Back in 1929, there was no Hoarders. There was no Hoarding: Buried Alive, its sensationally titled cousin on TLC. But over several decades beginning in the 1920s, Homer and Langley Collyer would become the first tabloid celebrity hoarders. The affluent couple buried themselves under some 130 tons of accumulated junk in their Brooklyn mansion. The Collyers' story is so bizarre and disturbing that no fiction writer could top it.
That hasn't stopped South Florida playwright Michael McKeever from giving it a shot in his world premiere Stuff, which clutters the Caldwell through July 31. Given its subject matter, the first thing that's clear about the Caldwell production is Tim Bennett's customarily extravagant set design. There is a large assemblage of collected props in a spacious sitting room of the Collyer mansion in 1929. But it hardly conveys the obsession and immobility of the typical hoarder: The gewgaws are partitioned in stands or cabinets or, we're told, sequestered in the attic. Only the sporadic stack of newspapers suggests something might be awry.
In this environment, the Collyer brothers come off as conventional bickering siblings, not the abject eccentrics they were reported to be. The brothers, Homer (McKeever) and Langley (Nicholas Richberg), live in the mansion with their manipulative, domineering mother. Angie Radosh is smartly cast as the matriarch; her character is a mothballed relic of a caste past, the kind of snooty debutante Blanche DuBois might have been before her decline.
Neither of the brothers have jobs, but they do hope heed their mother's hectoring calls to reach their potentials.

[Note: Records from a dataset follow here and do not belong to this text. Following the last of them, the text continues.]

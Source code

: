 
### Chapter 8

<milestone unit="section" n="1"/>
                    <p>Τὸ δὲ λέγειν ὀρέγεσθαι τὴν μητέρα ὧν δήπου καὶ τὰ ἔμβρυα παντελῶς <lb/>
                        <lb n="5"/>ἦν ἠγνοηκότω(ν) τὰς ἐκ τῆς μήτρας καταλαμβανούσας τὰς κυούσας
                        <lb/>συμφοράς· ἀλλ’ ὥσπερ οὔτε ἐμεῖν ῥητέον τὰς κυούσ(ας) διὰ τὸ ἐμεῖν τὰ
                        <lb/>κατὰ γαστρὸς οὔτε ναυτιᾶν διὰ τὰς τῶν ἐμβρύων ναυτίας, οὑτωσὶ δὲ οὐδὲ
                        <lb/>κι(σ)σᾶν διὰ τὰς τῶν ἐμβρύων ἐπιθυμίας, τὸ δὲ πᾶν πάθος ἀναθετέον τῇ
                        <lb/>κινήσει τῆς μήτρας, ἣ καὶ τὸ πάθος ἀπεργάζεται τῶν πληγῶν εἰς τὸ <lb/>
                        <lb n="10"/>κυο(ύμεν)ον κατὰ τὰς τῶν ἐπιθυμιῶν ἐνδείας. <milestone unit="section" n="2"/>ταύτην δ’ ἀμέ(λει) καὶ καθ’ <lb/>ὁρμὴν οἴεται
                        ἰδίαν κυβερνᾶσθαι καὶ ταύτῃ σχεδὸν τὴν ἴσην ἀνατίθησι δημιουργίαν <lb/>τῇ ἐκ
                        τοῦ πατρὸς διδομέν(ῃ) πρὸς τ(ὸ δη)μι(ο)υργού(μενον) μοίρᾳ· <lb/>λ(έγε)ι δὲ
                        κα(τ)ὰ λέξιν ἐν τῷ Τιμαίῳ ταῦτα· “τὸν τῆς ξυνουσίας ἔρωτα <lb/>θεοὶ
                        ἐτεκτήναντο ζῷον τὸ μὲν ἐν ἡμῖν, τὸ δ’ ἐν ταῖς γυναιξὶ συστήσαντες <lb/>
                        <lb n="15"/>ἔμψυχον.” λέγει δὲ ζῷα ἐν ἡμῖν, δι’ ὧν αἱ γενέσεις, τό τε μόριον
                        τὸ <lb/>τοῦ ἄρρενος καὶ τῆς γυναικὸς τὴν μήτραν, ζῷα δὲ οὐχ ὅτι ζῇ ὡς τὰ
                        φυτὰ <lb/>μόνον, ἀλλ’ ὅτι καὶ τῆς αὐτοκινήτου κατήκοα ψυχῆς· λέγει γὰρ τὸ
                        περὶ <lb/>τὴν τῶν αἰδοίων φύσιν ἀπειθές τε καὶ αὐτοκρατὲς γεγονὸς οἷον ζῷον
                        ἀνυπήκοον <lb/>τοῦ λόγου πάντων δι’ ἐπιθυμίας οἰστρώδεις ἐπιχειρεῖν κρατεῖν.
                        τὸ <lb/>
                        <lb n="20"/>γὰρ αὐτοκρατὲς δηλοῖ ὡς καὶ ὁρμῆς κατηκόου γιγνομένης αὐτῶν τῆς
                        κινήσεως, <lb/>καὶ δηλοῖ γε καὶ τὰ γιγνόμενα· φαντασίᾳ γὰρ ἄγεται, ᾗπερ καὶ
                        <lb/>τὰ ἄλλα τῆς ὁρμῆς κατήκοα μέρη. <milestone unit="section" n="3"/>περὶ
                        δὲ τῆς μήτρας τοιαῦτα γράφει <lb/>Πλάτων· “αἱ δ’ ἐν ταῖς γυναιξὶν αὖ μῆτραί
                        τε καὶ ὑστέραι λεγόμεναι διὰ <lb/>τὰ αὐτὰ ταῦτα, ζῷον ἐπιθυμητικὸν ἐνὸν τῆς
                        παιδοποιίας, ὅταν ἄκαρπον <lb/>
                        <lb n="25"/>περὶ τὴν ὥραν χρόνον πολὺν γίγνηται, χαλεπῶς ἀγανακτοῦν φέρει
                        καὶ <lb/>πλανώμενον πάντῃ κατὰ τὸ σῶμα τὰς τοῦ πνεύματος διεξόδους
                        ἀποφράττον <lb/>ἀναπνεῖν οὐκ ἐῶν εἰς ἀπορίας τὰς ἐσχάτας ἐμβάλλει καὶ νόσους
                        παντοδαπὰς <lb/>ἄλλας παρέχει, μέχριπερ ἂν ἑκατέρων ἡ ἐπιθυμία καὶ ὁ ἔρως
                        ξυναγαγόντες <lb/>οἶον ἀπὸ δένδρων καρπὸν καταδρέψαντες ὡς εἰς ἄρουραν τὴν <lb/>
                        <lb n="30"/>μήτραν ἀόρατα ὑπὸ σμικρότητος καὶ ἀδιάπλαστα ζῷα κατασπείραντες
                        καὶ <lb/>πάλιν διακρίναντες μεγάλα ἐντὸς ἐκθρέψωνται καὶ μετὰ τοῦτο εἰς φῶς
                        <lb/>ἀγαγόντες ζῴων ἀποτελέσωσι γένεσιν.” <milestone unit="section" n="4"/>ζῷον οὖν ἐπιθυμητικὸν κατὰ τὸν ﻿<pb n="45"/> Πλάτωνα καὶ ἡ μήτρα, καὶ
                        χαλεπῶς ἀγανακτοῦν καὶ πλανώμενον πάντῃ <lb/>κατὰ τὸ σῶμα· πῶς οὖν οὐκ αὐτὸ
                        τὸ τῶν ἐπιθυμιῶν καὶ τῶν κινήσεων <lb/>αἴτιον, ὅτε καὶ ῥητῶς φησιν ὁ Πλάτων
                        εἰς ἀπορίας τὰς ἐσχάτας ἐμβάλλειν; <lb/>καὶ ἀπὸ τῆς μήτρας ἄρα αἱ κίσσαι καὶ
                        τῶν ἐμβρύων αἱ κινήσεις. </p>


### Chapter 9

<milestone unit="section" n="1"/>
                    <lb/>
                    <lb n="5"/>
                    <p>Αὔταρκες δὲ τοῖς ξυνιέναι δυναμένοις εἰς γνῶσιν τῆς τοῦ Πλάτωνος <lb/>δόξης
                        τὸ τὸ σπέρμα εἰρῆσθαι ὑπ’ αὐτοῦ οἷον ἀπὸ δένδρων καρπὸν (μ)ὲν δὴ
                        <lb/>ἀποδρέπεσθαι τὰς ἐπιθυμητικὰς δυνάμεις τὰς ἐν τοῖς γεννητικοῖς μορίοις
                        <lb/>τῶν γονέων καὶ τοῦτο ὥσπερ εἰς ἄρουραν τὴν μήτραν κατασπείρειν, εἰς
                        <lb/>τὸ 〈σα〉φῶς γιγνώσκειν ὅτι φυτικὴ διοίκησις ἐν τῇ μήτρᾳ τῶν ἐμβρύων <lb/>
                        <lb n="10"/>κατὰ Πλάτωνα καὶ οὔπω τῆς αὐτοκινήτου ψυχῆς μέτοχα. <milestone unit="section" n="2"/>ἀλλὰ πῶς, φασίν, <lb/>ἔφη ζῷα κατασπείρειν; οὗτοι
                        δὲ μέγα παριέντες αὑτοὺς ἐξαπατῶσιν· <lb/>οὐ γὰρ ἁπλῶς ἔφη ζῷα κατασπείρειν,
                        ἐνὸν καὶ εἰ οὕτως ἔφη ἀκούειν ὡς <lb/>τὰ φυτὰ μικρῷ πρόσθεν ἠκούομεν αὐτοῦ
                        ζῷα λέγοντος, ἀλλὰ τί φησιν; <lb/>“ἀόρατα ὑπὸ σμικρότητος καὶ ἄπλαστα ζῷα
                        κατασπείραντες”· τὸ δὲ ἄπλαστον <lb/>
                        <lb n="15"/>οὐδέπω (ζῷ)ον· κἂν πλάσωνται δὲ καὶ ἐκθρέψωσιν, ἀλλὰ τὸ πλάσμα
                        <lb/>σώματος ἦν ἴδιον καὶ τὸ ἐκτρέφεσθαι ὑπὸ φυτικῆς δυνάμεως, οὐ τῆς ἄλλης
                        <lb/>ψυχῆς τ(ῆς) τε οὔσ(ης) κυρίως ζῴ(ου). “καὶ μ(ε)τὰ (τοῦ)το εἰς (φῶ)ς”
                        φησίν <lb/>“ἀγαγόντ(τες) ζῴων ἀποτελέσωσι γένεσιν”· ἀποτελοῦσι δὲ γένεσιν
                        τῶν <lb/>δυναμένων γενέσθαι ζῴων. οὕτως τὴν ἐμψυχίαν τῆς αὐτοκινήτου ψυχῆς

For Homer, this means purchasing a vacated building across the street and developing luxury apartments; Langley channels his latent creativity through half-baked inventions and an unfulfilled desire to reboot his piano career. They live in faded opulence, but their presence stifles each other.
The first act is unnecessarily lengthy, at a staid 70 minutes. McKeever's decision to dramatize the Collyers' lives as a contemporary comedy rarely works, appearing as inappropriate as it is ahistoric. The characters are arch sitcom caricatures, albeit of a more literate sitcom than many, and they sound like they're reciting lines. It's no coincidence that the best moments of act one occur when the characters are liberated from the shackles of snappy banter. There's Langley's loquacious defense of a cobalt medicine bottle he has quizzically kept. As a playwright, McKeever has a tendency to underline in boldface type the show's themes — enclosure, hollow nostalgia, disdain for social progress — as if he's embedding Cliff's Notes into his own text.
Some of the show's flaws are rectified in the second act, set nearly two decades later, after the brothers have succumbed to full-on, freak-show hoarderdom — the Grey Gardens gals gone more gonzo. Their lives are as much a shambles as their once-stately mansion, the juicy details of which have been well-documented and adhered to with factual accuracy by McKeever.
The transformed set is stunning, and the action in front of it is just as compelling. Marckenson Charles turns in another dynamic performance as a thief with a touching backstory, but McKeever is the revelation of this extended scene. He's usually limited to snarky, scene-stealing sidemen, but here he emerges as the play's dominant performer and its piteous core. Just as McKeever the playwright begins to shed his work's comic patina and finally explore these characters' disturbing depths, so too does McKeever the actor push his limits well beyond his comfortably witty boundaries, and the result is striking. It's a shame it took both McKeevers so long to discover it.